Problem: Please show every line from the entries that carries the word "Integration".

Input data:
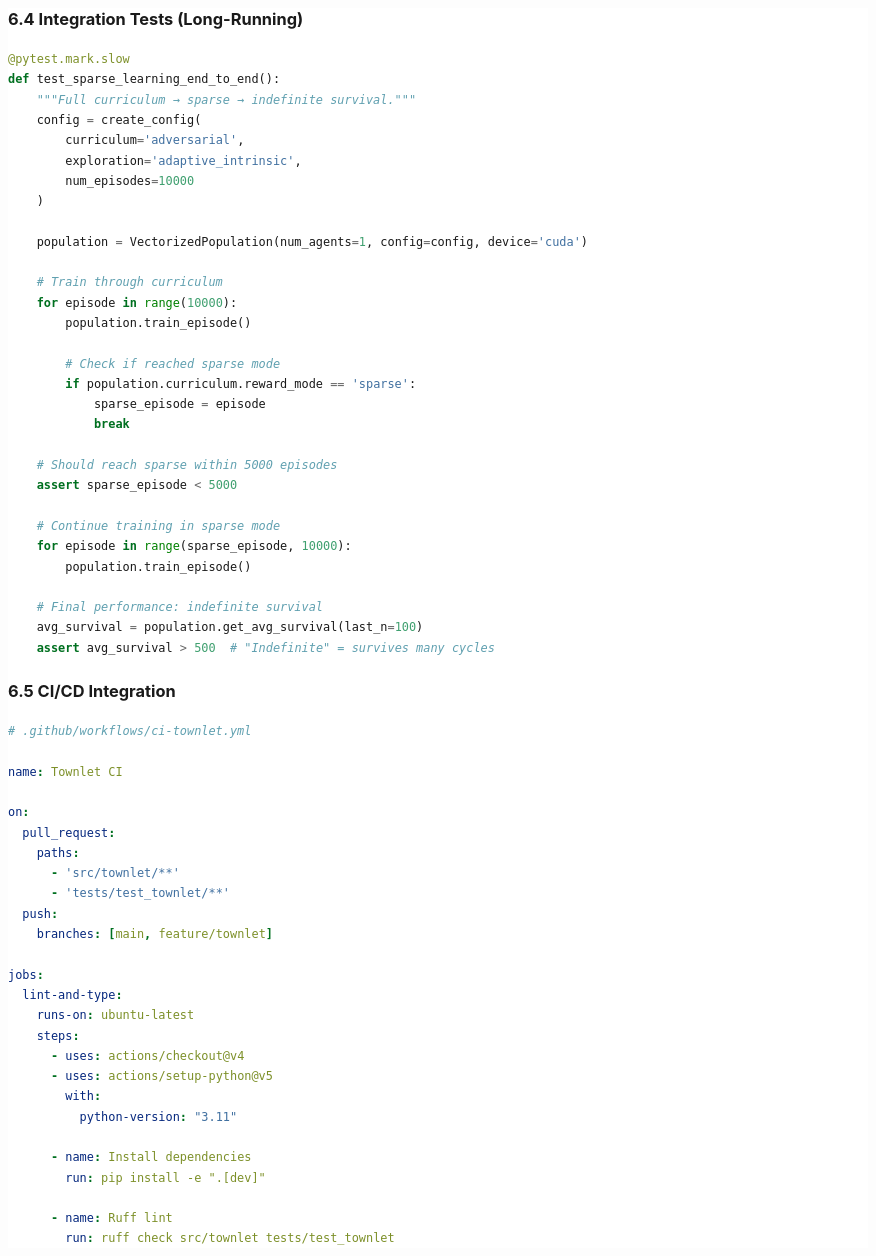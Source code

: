 ### 6.4 Integration Tests (Long-Running)

```python
@pytest.mark.slow
def test_sparse_learning_end_to_end():
    """Full curriculum → sparse → indefinite survival."""
    config = create_config(
        curriculum='adversarial',
        exploration='adaptive_intrinsic',
        num_episodes=10000
    )

    population = VectorizedPopulation(num_agents=1, config=config, device='cuda')

    # Train through curriculum
    for episode in range(10000):
        population.train_episode()

        # Check if reached sparse mode
        if population.curriculum.reward_mode == 'sparse':
            sparse_episode = episode
            break

    # Should reach sparse within 5000 episodes
    assert sparse_episode < 5000

    # Continue training in sparse mode
    for episode in range(sparse_episode, 10000):
        population.train_episode()

    # Final performance: indefinite survival
    avg_survival = population.get_avg_survival(last_n=100)
    assert avg_survival > 500  # "Indefinite" = survives many cycles
```

### 6.5 CI/CD Integration

```yaml
# .github/workflows/ci-townlet.yml

name: Townlet CI

on:
  pull_request:
    paths:
      - 'src/townlet/**'
      - 'tests/test_townlet/**'
  push:
    branches: [main, feature/townlet]

jobs:
  lint-and-type:
    runs-on: ubuntu-latest
    steps:
      - uses: actions/checkout@v4
      - uses: actions/setup-python@v5
        with:
          python-version: "3.11"

      - name: Install dependencies
        run: pip install -e ".[dev]"

      - name: Ruff lint
        run: ruff check src/townlet tests/test_townlet
```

Response box:
: ### 6.4 Integration Tests (Long-Running)
### 6.5 CI/CD Integration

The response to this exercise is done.